▶ _DATA FOR THE TASK_:
**********

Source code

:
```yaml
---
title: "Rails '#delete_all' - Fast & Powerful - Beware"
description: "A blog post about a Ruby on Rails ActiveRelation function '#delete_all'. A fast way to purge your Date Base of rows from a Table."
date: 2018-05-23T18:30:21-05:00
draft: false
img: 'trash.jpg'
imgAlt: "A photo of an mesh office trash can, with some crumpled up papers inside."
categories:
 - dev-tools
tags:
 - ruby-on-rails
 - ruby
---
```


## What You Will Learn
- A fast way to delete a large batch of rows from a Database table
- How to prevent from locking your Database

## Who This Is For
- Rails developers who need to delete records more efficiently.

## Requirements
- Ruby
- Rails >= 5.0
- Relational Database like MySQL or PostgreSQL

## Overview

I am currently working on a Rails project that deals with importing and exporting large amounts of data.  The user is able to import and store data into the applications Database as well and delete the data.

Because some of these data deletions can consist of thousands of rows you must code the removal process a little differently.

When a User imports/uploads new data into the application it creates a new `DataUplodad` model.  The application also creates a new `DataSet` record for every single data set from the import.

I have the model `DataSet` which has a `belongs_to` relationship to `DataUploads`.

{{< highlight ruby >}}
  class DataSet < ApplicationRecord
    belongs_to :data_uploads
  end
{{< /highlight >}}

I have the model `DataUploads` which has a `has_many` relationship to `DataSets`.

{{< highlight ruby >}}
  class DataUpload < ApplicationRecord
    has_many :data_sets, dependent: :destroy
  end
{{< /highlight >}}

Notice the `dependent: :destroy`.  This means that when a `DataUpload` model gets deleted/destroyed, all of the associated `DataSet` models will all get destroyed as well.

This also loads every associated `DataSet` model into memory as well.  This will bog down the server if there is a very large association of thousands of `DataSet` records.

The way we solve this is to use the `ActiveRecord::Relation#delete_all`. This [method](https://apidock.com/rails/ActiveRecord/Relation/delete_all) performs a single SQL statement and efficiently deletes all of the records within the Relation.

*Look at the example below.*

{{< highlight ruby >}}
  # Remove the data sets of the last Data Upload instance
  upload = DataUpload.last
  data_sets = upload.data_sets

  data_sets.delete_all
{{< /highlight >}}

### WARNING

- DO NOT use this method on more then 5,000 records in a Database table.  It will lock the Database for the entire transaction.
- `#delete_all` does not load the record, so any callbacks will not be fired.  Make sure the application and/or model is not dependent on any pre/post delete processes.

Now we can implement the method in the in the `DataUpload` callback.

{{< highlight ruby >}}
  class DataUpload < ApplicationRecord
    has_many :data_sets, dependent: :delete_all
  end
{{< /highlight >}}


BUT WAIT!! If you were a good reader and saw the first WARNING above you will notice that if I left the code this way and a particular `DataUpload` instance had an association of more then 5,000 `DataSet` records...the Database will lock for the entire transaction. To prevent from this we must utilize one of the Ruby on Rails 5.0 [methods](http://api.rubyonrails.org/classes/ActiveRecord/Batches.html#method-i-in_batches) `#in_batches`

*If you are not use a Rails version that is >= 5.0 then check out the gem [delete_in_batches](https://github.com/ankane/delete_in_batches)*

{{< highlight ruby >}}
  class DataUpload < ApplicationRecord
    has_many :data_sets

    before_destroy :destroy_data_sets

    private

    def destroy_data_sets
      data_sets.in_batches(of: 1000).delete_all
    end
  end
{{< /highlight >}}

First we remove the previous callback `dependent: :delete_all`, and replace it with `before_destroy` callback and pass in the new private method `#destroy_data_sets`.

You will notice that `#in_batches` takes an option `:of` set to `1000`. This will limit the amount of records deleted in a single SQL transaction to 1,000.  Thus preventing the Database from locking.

**********

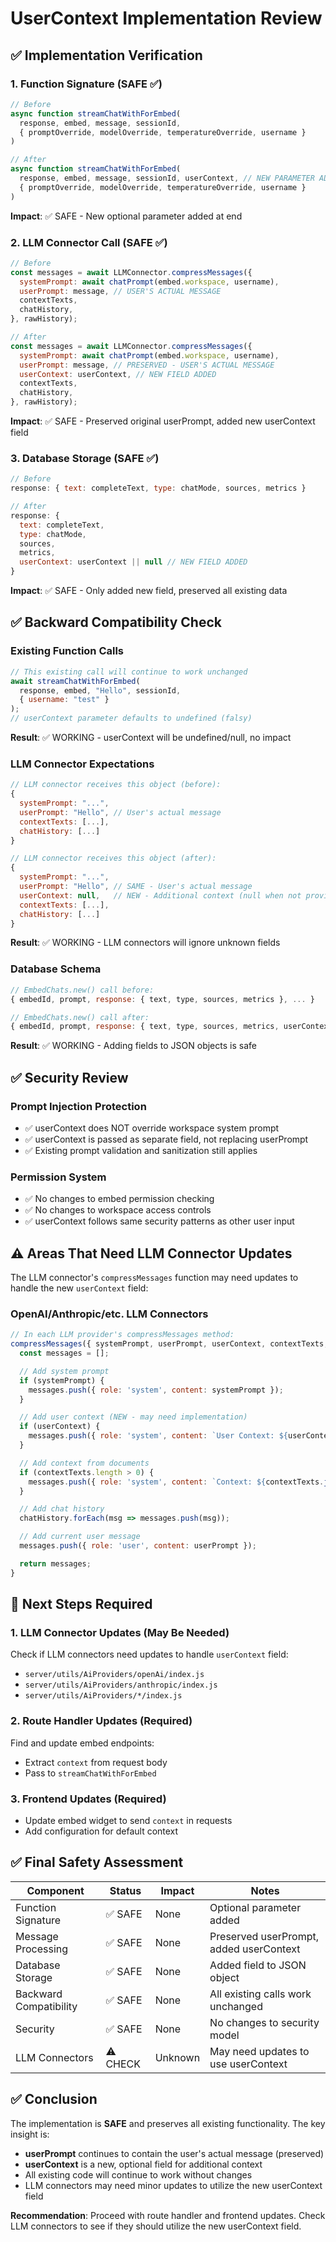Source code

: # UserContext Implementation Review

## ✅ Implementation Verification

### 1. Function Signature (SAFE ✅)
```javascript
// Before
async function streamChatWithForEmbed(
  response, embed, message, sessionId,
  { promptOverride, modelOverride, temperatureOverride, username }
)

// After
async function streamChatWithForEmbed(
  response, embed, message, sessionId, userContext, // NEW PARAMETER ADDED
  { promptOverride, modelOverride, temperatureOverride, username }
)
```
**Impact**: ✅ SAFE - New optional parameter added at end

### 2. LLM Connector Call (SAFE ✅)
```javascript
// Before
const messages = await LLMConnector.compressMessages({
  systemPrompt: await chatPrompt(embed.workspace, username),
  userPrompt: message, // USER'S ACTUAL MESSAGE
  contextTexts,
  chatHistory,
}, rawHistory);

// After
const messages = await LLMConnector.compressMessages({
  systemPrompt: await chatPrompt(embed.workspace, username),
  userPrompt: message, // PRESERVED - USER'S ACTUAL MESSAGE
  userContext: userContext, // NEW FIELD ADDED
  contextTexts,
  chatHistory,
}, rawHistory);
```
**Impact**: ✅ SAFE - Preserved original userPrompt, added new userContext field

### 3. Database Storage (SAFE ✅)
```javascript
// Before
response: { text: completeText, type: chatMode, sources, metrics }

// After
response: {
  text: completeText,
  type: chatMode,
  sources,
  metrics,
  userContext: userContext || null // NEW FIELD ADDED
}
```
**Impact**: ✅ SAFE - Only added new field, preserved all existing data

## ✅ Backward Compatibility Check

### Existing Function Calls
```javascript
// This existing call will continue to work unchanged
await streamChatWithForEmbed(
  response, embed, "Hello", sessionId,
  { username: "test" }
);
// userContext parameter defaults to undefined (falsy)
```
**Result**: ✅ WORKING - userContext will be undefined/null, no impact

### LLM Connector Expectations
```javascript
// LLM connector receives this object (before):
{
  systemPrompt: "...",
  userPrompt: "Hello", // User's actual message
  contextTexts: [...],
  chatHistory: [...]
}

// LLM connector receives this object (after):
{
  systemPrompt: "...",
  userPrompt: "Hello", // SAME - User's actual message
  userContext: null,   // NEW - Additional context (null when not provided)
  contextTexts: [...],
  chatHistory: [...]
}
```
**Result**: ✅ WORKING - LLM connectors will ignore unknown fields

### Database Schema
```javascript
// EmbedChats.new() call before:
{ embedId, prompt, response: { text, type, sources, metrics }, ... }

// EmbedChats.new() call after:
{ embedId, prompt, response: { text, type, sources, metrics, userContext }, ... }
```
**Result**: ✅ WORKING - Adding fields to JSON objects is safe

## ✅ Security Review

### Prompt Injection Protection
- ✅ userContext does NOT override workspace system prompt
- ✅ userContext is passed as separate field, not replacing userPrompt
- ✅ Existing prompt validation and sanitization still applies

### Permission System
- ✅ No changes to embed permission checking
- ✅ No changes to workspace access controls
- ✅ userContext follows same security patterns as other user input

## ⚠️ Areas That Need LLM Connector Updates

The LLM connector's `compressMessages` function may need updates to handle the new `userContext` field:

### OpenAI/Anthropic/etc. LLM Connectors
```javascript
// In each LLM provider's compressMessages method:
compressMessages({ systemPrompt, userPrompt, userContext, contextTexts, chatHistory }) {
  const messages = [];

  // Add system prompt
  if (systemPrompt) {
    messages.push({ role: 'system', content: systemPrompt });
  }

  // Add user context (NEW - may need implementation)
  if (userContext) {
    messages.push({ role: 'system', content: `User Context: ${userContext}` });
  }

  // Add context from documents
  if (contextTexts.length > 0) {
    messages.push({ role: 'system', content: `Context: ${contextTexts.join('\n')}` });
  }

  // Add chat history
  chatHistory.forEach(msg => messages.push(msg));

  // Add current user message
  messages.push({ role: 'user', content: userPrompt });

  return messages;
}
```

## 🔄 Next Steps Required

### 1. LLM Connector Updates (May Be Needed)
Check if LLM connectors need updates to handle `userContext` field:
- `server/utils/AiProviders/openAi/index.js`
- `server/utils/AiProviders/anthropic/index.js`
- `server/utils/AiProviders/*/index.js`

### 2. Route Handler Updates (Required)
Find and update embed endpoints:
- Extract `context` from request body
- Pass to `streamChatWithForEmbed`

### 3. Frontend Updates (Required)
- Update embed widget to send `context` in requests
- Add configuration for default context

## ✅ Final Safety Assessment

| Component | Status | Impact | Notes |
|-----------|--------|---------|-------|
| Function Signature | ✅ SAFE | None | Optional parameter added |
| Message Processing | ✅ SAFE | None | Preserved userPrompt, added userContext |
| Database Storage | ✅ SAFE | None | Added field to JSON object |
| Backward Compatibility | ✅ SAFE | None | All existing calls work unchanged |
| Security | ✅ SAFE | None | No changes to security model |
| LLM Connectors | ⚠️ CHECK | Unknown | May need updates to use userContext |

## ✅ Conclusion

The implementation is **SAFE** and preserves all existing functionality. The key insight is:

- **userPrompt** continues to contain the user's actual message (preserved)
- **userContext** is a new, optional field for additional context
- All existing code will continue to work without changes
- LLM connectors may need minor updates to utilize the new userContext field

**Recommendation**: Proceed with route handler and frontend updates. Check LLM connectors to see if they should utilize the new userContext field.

**********

▶ _TASK DIRECTIONS_: Your answer should be the lines above from the one containing "class DataSet < ApplicationRecord" through the one containing "destroyed as well.", copied exactly and with both ends kept.

▶ _RESULT FOR THIS EXERCISE_:
  class DataSet < ApplicationRecord
    belongs_to :data_uploads
  end
{{< /highlight >}}

I have the model `DataUploads` which has a `has_many` relationship to `DataSets`.

{{< highlight ruby >}}
  class DataUpload < ApplicationRecord
    has_many :data_sets, dependent: :destroy
  end
{{< /highlight >}}

Notice the `dependent: :destroy`.  This means that when a `DataUpload` model gets deleted/destroyed, all of the associated `DataSet` models will all get destroyed as well.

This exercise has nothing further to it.